Gremlins involves violent mogwai deaths, very gruesome but very creative. Blenders, microwaves, it’s pretty nutty. For a kid growing up, it could scar you, but I viewed this movie with a wide eyed bewilderment as I consider it my first real horror film. Back in ’84, the movie was slapped with a very simple PG rating. The movie caused controversy due to its horrific abuse of the creatures within, and the house that is Spielberg (he produced the movie) was caught under fire for the kid friendly rating. Due to Gremlins and Indiana Jones and the Temple of Doom pushing the rating to the brink, Spielberg suggested that the MPAA create a new rating for this type of material.
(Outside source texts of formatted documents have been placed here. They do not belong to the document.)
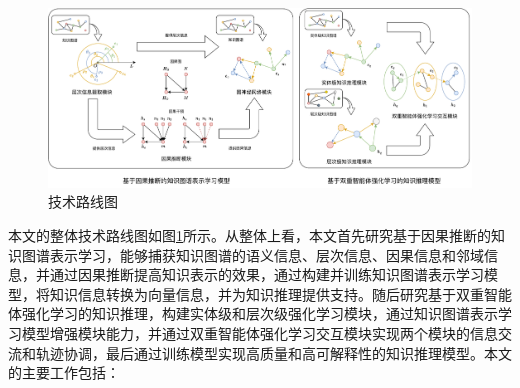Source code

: \documentclass[algorithmlist, AutoFakeBold, AutoFakeSlant, figurelist, tablelist, nomlist, engineering]{seuthesix}
\begin{document}
\begin{figure}
  \centering
  \includegraphics[width=1.0\textwidth]{1_Total}
  \caption{技术路线图}
  \label{1_Total}
\end{figure}
本文的整体技术路线图如图\ref{1_Total}所示。从整体上看，本文首先研究基于因果推断的知识图谱表示学习，能够捕获知识图谱的语义信息、层次信息、因果信息和邻域信息，并通过因果推断提高知识表示的效果，通过构建并训练知识图谱表示学习模型，将知识信息转换为向量信息，并为知识推理提供支持。随后研究基于双重智能体强化学习的知识推理，构建实体级和层次级强化学习模块，通过知识图谱表示学习模型增强模块能力，并通过双重智能体强化学习交互模块实现两个模块的信息交流和轨迹协调，最后通过训练模型实现高质量和高可解释性的知识推理模型。本文的主要工作包括：
\end{document}
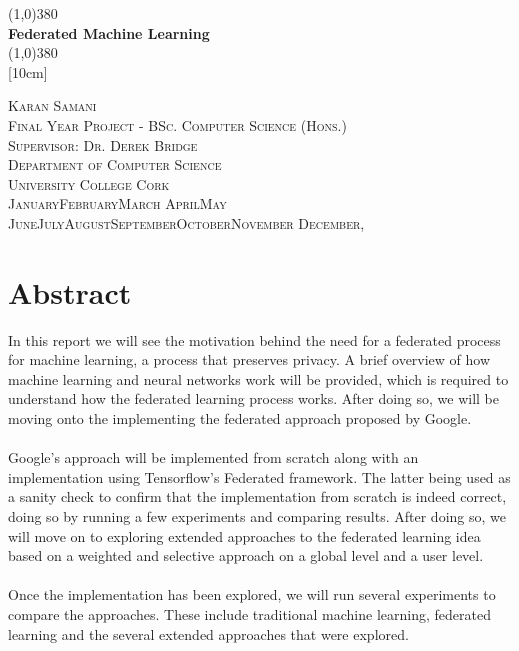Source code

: \documentclass[12pt]{article}
\newcommand{\dateasreq}{\ifcase \month \or January\or February\or March\or %
April\or May \or June\or July\or August\or September\or October\or November\or %
December\fi, \number \year}
\begin{document}
\makeatletter

\begin{titlepage}
	\begin{center}
		\line(1,0){380}\\				
		[0.32cm]
		\huge{\bfseries Federated Machine Learning}\\
		[0.16cm]		
		\line(1,0){380}\\
		[10cm]
	\end{center}
	\begin{center}	
		\textsc{\large Karan Samani}\\
		\textsc{\large Final Year Project - BSc. Computer Science (Hons.)}\\
		\textsc{\large Supervisor: Dr. Derek Bridge}\\
		\textsc{\large Department of Computer Science}\\
		\textsc{\large University College Cork}\\
		\textsc{\large \dateasreq}
	\end{center}
\end{titlepage}
\cleardoublepage

\section*{Abstract}
In this report we will see the motivation behind the need for a federated process for machine learning, a process that preserves privacy. A brief overview of how machine learning and neural networks work will be provided, which is required to understand how the federated learning process works. After doing so, we will be moving onto the implementing the federated approach proposed by Google.
\\\\
Google's approach will be implemented from scratch along with an implementation using Tensorflow's Federated framework. The latter being used as a sanity check to confirm that the implementation from scratch is indeed correct, doing so by running a few experiments and comparing results. After doing so, we will move on to exploring extended approaches to the federated learning idea based on a weighted and selective approach on a global level and a user level.
\\\\ 
Once the implementation has been explored, we will run several experiments to compare the approaches. These include traditional machine learning, federated learning and the several extended approaches that were explored.
\clearpage
\end{document}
Two months later, the PG-13 rating was put into motion.
The screenplay for Gremlins was written by Chris Columbus, whose name should be familiar to many hardcore holiday viewers, as he’s directed both Home Alone movies (the only ones that matter anyway), and the first two Harry Potter flicks which have an air of Christmas about them as well. Joe Dante was in the director’s chair for the movie and Mr. Dante helped the 80s decade in film become what it is with his library of imaginative features, most notably Innerspace, The Burbs, and Explorers.
You can still see the impact of Gremlins here and there; Gizmos are still lining toy shelves (along with the bad guy counterparts), people are making the creature with his Santa hat their facebook default photos, (I just did), and horror enthusiasts as well as Christmas movie enthusiasts make it tradition to make sure the movie hits dvd players this month.
It’s not a heartwarming holiday tale, it’s not a cheesy Christmas movie, rather it’s just something different feature a bit of green blood, a nice little love tale, and an adorable questionable creature named Gizmo. It’s not classic fare for this time of year, but is it a classic? Without a shadow of a doubt.